Andrea Illy: il futuro fra rischi e opportunità nell’era della deglobalizzazione strisciante

TRIESTE Se le defezioni dalla casa comune sono troppe, l’Europa crolla. È il rischio sotteso a quella che Andrea Illy definisce la «deglobalizzazione strisciante», ovvero la nuova fase geopolitica ed economica che il mondo ha appena iniziato ad attraversare, paragonabile a una transizione importante come ce ne sono state in altri periodi storici. È uno dei concetti espressi dal presidente di Illycaffè, nel corso dell’intervista pubblica rilasciata al vicedirettore del Piccolo Alberto Bollis nell’ambito del convegno “Top 500”.

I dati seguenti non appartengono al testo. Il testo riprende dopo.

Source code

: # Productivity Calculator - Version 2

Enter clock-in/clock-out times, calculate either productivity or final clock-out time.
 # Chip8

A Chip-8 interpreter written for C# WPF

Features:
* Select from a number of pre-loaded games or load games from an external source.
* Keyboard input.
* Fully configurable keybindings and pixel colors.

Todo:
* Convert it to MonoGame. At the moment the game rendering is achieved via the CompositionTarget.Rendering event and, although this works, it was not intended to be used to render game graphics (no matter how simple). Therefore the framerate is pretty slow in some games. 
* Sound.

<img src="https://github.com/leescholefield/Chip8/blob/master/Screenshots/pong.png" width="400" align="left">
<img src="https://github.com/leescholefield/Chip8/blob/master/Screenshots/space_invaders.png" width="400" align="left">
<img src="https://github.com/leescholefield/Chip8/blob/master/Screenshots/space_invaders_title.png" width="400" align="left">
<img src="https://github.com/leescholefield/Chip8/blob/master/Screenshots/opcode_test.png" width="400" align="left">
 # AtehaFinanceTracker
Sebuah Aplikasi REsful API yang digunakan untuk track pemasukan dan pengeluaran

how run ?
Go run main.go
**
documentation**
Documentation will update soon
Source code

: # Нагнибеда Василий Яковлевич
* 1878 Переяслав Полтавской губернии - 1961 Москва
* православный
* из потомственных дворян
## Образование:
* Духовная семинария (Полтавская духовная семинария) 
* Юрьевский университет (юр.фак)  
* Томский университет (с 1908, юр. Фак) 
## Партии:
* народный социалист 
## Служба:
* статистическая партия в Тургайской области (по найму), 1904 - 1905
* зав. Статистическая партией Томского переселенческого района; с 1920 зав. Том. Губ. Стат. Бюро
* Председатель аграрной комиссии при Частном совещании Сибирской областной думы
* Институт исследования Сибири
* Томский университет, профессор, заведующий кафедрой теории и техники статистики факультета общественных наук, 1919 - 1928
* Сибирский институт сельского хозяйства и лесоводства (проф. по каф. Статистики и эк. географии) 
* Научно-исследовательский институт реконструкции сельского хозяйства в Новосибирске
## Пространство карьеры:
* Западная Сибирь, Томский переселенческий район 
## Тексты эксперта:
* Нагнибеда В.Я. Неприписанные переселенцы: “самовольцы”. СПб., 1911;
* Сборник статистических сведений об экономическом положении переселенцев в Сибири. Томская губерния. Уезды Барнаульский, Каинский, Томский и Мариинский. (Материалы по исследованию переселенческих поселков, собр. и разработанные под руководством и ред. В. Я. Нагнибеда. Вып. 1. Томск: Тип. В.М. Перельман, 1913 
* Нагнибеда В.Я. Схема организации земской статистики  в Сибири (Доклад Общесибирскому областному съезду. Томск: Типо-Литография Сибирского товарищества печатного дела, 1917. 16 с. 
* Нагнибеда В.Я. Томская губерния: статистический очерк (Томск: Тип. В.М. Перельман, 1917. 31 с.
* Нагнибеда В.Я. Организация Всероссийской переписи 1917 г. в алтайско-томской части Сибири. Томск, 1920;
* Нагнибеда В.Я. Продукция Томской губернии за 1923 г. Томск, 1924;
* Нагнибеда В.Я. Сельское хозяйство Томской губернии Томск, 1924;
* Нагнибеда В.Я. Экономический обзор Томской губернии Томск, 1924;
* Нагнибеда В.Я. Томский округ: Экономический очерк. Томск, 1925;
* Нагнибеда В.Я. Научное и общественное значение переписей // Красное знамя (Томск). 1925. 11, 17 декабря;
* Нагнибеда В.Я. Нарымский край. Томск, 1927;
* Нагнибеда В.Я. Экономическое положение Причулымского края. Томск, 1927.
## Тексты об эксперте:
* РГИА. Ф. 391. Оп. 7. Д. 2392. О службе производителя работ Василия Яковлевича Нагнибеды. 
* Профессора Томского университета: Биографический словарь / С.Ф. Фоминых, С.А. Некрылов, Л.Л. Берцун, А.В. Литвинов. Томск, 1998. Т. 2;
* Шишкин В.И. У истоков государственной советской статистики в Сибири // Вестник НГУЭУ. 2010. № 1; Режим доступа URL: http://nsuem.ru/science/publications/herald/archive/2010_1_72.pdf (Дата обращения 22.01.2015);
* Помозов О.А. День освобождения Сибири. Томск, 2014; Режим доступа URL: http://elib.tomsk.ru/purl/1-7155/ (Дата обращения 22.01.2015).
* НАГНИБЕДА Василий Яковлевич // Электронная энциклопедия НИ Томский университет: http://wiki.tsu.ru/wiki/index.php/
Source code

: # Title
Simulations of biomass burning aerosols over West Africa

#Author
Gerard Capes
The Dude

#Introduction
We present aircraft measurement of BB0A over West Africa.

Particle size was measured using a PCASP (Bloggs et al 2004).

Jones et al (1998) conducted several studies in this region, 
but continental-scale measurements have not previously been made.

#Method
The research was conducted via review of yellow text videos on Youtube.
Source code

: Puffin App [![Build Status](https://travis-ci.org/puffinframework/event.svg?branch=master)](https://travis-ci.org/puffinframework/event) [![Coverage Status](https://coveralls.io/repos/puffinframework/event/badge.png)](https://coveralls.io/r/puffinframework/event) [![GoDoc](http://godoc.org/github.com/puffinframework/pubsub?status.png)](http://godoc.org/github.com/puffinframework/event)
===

Secondo Illy la globalizzazione, così come l’abbiamo conosciuta negli ultimi trent’anni, è una fase conclusa. All'origine del nuovo ciclo, quello appunto della «deglobalizzazione strisciante», vi è «la concorrenza cinese, che fa crescere le diseguaglianze e di conseguenza i sovranismi – ha spiegato –. La Cina, nonostante la sua crescita, detiene ancora infatti lo statuto di Paese in via di sviluppo. Quando Trump è stato eletto, i salari dei cittadini statunitensi non crescevano da 15 anni. L’ultimo eletto è Bolsonaro. E adesso si tenta di tirare giù Macron, probabilmente per mettere anche lì un sovranista». Ciò determina un «gioco tra le superpotenze – ha proseguito –. I rapporti tra Cina e Stati Uniti non subiranno un’evoluzione catastrofica, perché i due Paesi sono troppo interdipendenti. Lo stesso vicepremier cinese ha detto che ogni conflitto crea difficoltà inutili. Ci sono però molteplici motivi di frizione, non solo commerciali: il quadro è chiaro-scuro. Per esempio, il capo d’imputazione per spionaggio alla manager di una nota azienda ha fatto crollare le borse. Un’altra superpotenza è la Russia: per rimanere tale, deve indebolire le altre».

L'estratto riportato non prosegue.